Tuesday, 22 September 2009

First Post

About two weeks ago I started an internship at an organisation that has been working not only to change Japan's immigration policies, but the ways that immigration, immigrants, and mulitculturalism are conceptualised. The executive director of this org is one of the most controversial figures in Japan's bureaucratic circles. He has gained a reputation as a Javert of immigration for his strict enforcement of the law, earning himself a law suit for the alleged inhumane treatment of deportees during his tenure as an immigration chief. On the other hand he is considered a maverick for refusing to ignore the problem of human trafficking, and for his outspoken views on the treatment of Japanese ethnic Koreans. Such actions earned him death threats, and de facto demotions from politicians who were benefitting from human trafficking, and illegal immigrant labour.
The main work that I will be carrying out will be to analyse and evaluate his activities using a theory of change based methodology. I will work with all of the org's directors to construct their theories of change, compare and contrast them, compare them to the context to measure their likely effectiveness, and finally use the findings of my report to help them construct a new organisation-wide theory of change, if needs be. Or something like that.

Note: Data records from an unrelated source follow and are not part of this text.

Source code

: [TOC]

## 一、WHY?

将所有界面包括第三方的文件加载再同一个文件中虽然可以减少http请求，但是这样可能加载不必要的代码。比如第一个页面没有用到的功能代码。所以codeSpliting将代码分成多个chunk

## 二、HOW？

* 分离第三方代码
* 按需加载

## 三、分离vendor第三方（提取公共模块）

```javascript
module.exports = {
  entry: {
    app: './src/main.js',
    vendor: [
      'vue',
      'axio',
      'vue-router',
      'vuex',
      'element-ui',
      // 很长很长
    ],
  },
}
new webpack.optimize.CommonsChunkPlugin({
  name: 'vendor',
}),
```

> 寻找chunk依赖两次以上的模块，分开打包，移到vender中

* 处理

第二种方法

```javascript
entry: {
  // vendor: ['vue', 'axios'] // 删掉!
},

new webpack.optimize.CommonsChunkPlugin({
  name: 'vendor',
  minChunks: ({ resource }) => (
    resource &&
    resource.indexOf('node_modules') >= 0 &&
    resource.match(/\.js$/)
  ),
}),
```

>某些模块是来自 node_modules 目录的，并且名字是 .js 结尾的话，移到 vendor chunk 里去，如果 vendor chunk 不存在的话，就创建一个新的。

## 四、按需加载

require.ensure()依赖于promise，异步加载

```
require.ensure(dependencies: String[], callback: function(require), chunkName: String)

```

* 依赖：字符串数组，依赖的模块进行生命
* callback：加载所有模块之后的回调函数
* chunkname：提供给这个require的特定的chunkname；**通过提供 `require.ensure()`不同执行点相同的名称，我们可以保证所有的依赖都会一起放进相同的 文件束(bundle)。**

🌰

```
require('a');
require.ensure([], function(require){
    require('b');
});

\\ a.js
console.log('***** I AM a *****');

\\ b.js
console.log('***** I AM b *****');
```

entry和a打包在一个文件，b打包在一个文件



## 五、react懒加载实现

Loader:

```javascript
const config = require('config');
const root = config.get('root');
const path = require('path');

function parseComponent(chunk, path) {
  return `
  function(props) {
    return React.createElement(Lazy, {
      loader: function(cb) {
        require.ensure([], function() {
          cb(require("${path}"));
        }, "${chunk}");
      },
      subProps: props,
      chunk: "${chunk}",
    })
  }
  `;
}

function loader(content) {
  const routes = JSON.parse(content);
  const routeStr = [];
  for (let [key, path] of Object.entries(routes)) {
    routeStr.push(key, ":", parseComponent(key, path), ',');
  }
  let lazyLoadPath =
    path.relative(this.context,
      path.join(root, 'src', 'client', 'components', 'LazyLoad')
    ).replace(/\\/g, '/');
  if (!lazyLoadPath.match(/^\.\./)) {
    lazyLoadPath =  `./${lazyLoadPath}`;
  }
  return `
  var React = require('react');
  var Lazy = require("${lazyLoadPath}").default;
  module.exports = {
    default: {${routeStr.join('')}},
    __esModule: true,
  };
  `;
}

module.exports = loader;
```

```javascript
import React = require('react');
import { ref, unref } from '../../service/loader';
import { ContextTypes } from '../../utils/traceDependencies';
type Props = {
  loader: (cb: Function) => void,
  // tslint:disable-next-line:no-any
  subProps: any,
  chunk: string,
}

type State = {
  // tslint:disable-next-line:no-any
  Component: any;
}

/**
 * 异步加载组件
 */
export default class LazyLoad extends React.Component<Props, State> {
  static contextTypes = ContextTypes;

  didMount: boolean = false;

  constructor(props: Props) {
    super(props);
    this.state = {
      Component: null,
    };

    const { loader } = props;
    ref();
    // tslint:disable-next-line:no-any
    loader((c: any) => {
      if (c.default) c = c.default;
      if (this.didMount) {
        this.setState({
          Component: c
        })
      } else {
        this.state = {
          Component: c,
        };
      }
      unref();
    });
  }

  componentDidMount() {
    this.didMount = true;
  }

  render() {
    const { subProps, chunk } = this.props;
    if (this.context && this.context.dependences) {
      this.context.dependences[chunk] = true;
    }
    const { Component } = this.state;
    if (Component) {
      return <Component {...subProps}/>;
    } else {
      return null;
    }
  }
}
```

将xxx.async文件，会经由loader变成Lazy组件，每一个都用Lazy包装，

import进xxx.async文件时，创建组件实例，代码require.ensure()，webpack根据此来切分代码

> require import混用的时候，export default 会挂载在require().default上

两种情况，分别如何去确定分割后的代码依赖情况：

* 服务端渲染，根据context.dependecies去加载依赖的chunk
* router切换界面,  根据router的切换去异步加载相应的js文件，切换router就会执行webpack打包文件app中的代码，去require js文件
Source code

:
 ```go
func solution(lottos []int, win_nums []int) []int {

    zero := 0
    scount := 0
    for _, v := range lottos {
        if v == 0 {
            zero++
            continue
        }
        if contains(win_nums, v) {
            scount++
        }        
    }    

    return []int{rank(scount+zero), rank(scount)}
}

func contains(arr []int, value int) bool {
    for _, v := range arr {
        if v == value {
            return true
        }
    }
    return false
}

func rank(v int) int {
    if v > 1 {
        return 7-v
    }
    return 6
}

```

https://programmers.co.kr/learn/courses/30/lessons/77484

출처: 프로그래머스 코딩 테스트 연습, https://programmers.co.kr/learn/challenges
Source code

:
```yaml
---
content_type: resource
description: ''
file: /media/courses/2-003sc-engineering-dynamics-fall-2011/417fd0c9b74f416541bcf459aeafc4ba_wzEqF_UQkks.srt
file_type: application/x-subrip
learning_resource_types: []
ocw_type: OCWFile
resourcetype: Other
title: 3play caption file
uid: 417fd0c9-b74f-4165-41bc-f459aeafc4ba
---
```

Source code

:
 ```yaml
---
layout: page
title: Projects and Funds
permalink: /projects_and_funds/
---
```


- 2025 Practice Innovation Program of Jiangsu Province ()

At the moment, my role is "researcher". It's what it says on my business card. However up until now my efforts have been concentrated on completing a first draft translation of a collection of essays written about policies towards non-Japanese, which the executive director hopes will generate new ideas and debate outside of the spheres of the usual suspects -Japan hands, and those with an interest in the country. My current understanding of his thinking is that he wants to reach people who don’t have any particular interest in, or knowledge of the Japanese context, and people who don’t speak or read Japanese. Indeed he writes in the foreword of the updated booklet that the people he most wants to read the book are the future immigrants who will be building a multicultural Japan hand in hand with young native Japanese. He also believes – to my knowledge – that the dissemination of his ideas will lead to the generation of constructive criticism, increased knowledge, and greater support for his proposal, which I imagine he believes will prompt a tangible policy-based response from the powers that be.